Using an 8K RAW export for reference. Really? You couldn't find a lesser real-world scenario?? 😂 And how is that even a "significant" difference under the most extreme of circumstances?

For any and everything else the difference will be single-digit, if even that. 0% for 99% of anything else. But if that's worth hundreds more to you, go for it. Any and all Adobe apps won't benefit either way.
 

Andrey84

macrumors regular
Nov 18, 2020
207
163
Greater London, United Kingdom
Using an 8K RAW export for reference. Really? You couldn't find a lesser real-world scenario?? 😂 And how is that even a "significant" difference under the most extreme of circumstances?

For any and everything else the difference will be single-digit, if even that. 0% for 99% of anything else. But if that's worth hundreds more to you, go for it. Any and all Adobe apps won't benefit either way.
Yes, but in the OP's scenario, do you genuinely recommend his other config with 18GB RAM over the 36GB one?
This Mac won't be used for just browsing! OP will the working in Final Cut Pro.
 

R S K

macrumors regular
Oct 18, 2022
161
53
Hannover, Germany
I already wrote that I've even edited 12K footage on a 1st gen M1 Macbook Air (obviously not in an Adobe app). It, too, "only" had 16GB. So yeah, this isn't Intel we're talking about here.
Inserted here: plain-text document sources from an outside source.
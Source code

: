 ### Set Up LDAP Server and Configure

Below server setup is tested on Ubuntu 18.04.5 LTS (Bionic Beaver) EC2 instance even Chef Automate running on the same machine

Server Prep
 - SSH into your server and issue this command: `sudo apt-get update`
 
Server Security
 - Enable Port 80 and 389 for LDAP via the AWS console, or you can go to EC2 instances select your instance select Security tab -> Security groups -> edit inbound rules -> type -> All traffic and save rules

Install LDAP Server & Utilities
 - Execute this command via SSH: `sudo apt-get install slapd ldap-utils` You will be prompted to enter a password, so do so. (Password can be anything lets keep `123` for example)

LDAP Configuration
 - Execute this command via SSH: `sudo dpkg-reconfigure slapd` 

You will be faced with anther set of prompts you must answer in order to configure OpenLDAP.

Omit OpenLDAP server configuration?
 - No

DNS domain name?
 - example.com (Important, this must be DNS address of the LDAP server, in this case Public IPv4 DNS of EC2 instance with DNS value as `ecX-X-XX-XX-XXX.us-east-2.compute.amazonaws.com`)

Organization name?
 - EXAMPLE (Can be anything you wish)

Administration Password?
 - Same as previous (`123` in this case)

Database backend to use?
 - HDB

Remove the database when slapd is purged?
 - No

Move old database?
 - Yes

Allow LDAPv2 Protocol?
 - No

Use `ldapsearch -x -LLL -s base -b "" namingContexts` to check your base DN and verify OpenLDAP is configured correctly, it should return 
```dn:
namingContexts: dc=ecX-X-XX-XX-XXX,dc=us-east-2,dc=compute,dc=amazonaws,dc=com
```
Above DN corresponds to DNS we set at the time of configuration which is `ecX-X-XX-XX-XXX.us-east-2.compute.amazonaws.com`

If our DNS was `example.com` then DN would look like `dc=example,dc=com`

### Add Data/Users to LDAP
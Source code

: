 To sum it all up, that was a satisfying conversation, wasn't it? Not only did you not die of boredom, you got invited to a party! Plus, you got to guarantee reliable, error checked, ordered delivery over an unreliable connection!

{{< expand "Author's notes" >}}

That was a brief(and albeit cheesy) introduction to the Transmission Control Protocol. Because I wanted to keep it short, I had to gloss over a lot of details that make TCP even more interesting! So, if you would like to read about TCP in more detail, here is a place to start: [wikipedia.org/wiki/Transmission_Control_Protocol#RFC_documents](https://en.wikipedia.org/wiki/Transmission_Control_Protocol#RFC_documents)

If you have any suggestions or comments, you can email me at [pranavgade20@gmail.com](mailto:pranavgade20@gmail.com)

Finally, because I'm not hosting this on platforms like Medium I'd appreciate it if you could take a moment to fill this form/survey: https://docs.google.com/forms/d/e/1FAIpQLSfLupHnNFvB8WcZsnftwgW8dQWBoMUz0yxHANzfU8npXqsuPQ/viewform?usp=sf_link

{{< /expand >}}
Besides that, I also wrote that I would choose more RAM over more cores if that's what the choices are in the context of FC. The point being that it's not a necessity for the vast majority of tasks. Especially the ones we're talking about here, i.e. 1080p or 4K, not some artificially extreme cases. FC will benefit far more from RAM, C4D on the other hand from both more RAM and more GPUs. So it's a toss-up. Unless you get both you won't get the best possible performance in both.